Uranverein From September 1939 to 1942 the HWA controlled the
German nuclear energy project, also known at the
Uranverein (Uranium Club); in 1942 control was turned over to the RFR. The most influential people in the project were Schumann,
Abraham Esau,
Walther Gerlach, and
Kurt Diebner, Schumann, during this period, was one of the most powerful and influential physicists in Germany. When it was apparent that the nuclear energy project would not make a decisive contribution to ending the war effort in the near term by producing a nuclear weapon, the HWA had decided by January 1942 to relinquish its control of the nuclear energy project and leave it in the realm of research through the RFR. Even then, Schumann helped the project dodge what would have been a major blow to the project. Many scientists in the
Uranverein working on the
Uranmaschine (uranium machine, i.e., nuclear reactor) had the classification of
unabkömmlich (
uk, indispensable) and were exempt from being drafted into armed service. Both
Paul Harteck and
Carl Friedrich von Weizsäcker had the classification
uk.
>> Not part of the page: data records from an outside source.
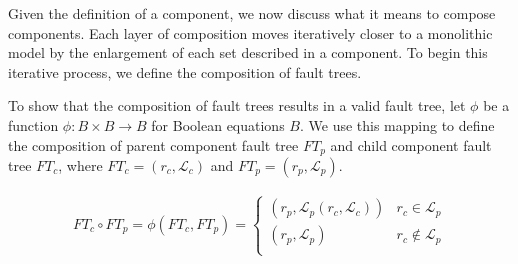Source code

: Given the definition of a component, we now discuss what it means to compose components. Each layer of composition moves iteratively closer to a monolithic model by the enlargement of each set described in a component. To begin this iterative process, we define the composition of fault trees. 

To show that the composition of fault trees results in a valid fault tree, let $\phi$ be a function $\phi : B \times B \rightarrow B$ for Boolean equations $B$. We use this mapping to define the composition of parent component fault tree $\mathit{FT_p}$ and child component fault tree $\mathit{FT_c}$, where $\mathit{FT}_c = (r_c, \mathcal{L}_c)$ and $\mathit{FT}_p = (r_p, \mathcal{L}_p)$.

\begin{gather}
\mathit{FT}_c \circ \mathit{FT}_p = \phi(\mathit{FT}_c, \mathit{FT}_p) =\begin{cases} 
      (r_p, \mathcal{L}_p(r_c, \mathcal{L}_c)) & r_c \in \mathcal{L}_p \\
      (r_p, \mathcal{L}_p) & r_c \not\in \mathcal{L}_p \\
   \end{cases}
\label{eq:phi}
\end{gather}

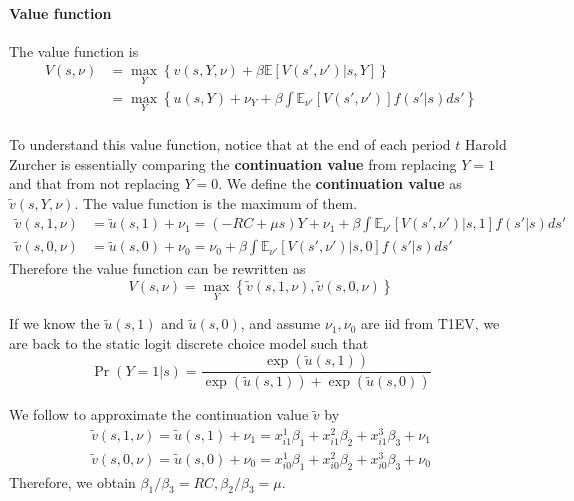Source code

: \documentclass[12pt]{article}[margin=1in]
\begin{document}
\paragraph{Value function} The value function is
\begin{equation*}
    \begin{split}
        V(s, \nu) & = \max_{Y} \left\{ v(s,Y,\nu) + \beta \mathbb{E}[V(s', \nu')|s,Y] \right\}\\
        & = \max_{Y} \left\{ u(s,Y)+\nu_Y + \beta \int \mathbb{E}_{\nu'}[V(s', \nu')] f(s'|s) ds' \right\}\\
    \end{split}
\end{equation*}

To understand this value function, notice that at the end of each period $t$
Harold Zurcher is essentially comparing the \textbf{continuation value} from
replacing $Y=1$ and that from not replacing $Y=0$. We define the
\textbf{continuation value} as $\tilde{v}(s,Y,\nu)$. The value function is the
maximum of them.
\begin{align*}
    \tilde{v}(s,1,\nu) & = \tilde{u}(s,1) + \nu_1=  (-RC + \mu s)Y +\nu_1 + \beta \int \mathbb{E}_{\nu'}[V(s', \nu')|s,1] f(s'|s) ds' \\
    \tilde{v}(s,0,\nu) & = \tilde{u}(s,0) + \nu_0= \nu_0 + \beta \int \mathbb{E}_{\nu'}[V(s', \nu')|s,0] f(s'|s) ds'
\end{align*}
Therefore the value function can be rewritten as
\begin{equation*}
    V(s, \nu) = \max_Y\left\{ \tilde{v}(s,1,\nu), \tilde{v}(s,0,\nu) \right\}
\end{equation*}

If we know the $\tilde{u}(s,1)$ and $\tilde{u}(s,0)$, and assume $\nu_1,\nu_0$
are iid from T1EV, we are back to the static logit discrete choice model such
that
\begin{equation*}
    \Pr(Y=1|s) = \frac{\exp(\tilde{u}(s,1))}{\exp(\tilde{u}(s,1)) + \exp(\tilde{u}(s,0))}
\end{equation*}

We follow \citet{bajari2007estimating} to approximate the continuation value
$\tilde{v}$ by
\begin{align*}
    \tilde{v}(s,1,\nu) = \tilde{u}(s,1) + \nu_1 = x_{i1}^1\beta_1 + x_{i1}^2\beta_2 + x_{i1}^3\beta_3+ \nu_1 \\
    \tilde{v}(s,0,\nu) = \tilde{u}(s,0) + \nu_0 = x_{i0}^1\beta_1 + x_{i0}^2\beta_2 + x_{i0}^3\beta_3+ \nu_0
\end{align*}
Therefore, we obtain $\beta_1/\beta_3=RC, \beta_2/\beta_3=\mu$.
\end{document}
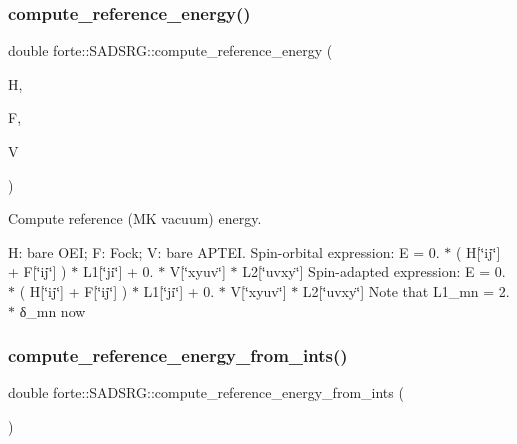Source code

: \subsubsection{\texorpdfstring{compute\+\_\+reference\+\_\+energy()}{compute\_reference\_energy()}}
{\footnotesize\ttfamily double forte\+::\+S\+A\+D\+S\+R\+G\+::compute\+\_\+reference\+\_\+energy (\begin{DoxyParamCaption}\item[{Blocked\+Tensor}]{H,  }\item[{Blocked\+Tensor}]{F,  }\item[{Blocked\+Tensor}]{V }\end{DoxyParamCaption})\hspace{0.3cm}{\ttfamily [protected]}}



Compute reference (MK vacuum) energy. 

H\+: bare O\+EI; F\+: Fock; V\+: bare A\+P\+T\+EI. Spin-\/orbital expression\+: E = 0. $\ast$ ( H\mbox{[}\char`\"{}ij\char`\"{}\mbox{]} + F\mbox{[}\char`\"{}ij\char`\"{}\mbox{]} ) $\ast$ L1\mbox{[}\char`\"{}ji\char`\"{}\mbox{]} + 0. $\ast$ V\mbox{[}\char`\"{}xyuv\char`\"{}\mbox{]} $\ast$ L2\mbox{[}\char`\"{}uvxy\char`\"{}\mbox{]} Spin-\/adapted expression\+: E = 0. $\ast$ ( H\mbox{[}\char`\"{}ij\char`\"{}\mbox{]} + F\mbox{[}\char`\"{}ij\char`\"{}\mbox{]} ) $\ast$ L1\mbox{[}\char`\"{}ji\char`\"{}\mbox{]} + 0. $\ast$ V\mbox{[}\char`\"{}xyuv\char`\"{}\mbox{]} $\ast$ L2\mbox{[}\char`\"{}uvxy\char`\"{}\mbox{]} Note that L1\+\_\+mn = 2. $\ast$ δ\+\_\+mn now \mbox{\label{classforte_1_1_s_a_d_s_r_g_aaf7c3764bf6d3d08a8340ce37ca053db}} 
\subsubsection{\texorpdfstring{compute\+\_\+reference\+\_\+energy\+\_\+from\+\_\+ints()}{compute\_reference\_energy\_from\_ints()}}
{\footnotesize\ttfamily double forte\+::\+S\+A\+D\+S\+R\+G\+::compute\+\_\+reference\+\_\+energy\+\_\+from\+\_\+ints (\begin{DoxyParamCaption}{ }\end{DoxyParamCaption})\hspace{0.3cm}{\ttfamily [protected]}}



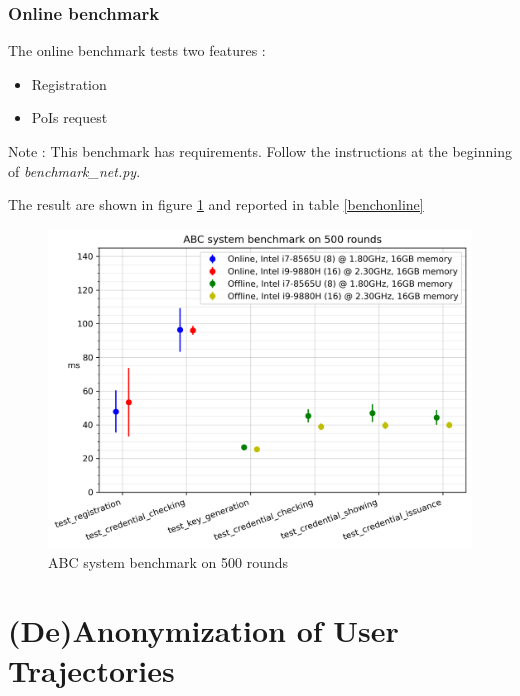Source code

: \documentclass[10pt,conference,compsocconf]{IEEEtran}
\begin{document}
\subsubsection{Online benchmark}
The online benchmark tests two features :
\begin{itemize}
    \item Registration
    \item PoIs request
\end{itemize}
Note : This benchmark has requirements. Follow the instructions at the beginning of \textit{benchmark\_net.py}.

The result are shown in figure \ref{bench_fig}
and reported in table \ref{benchonline}
\begin{figure}
    \includegraphics[width=\columnwidth]{ABC_system_benchmark_on_500_rounds.png}
    \caption{ABC system benchmark on 500 rounds}
    \label{bench_fig}
\end{figure}


\section{(De)Anonymization of User Trajectories}
\end{document}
However, as the war raged on, the demand for men to provide armed service caused both to be called up in January 1942 for service at the
Russian front.
Paul O. Müller and
Karl-Heinz Höcker, colleagues of von Weizsäcker within the
Uranverein had already been called up; Müller was killed on the Russian front.
Werner Heisenberg, with the help of Schuman and
Karl-Friedrich Bonhoeffer, whose brother-in-law
Hans von Dohnanyi held an influential position in the German army, managed to maintain the
uk status for Harteck and von Weizsäcker and keep them working on the nuclear energy project.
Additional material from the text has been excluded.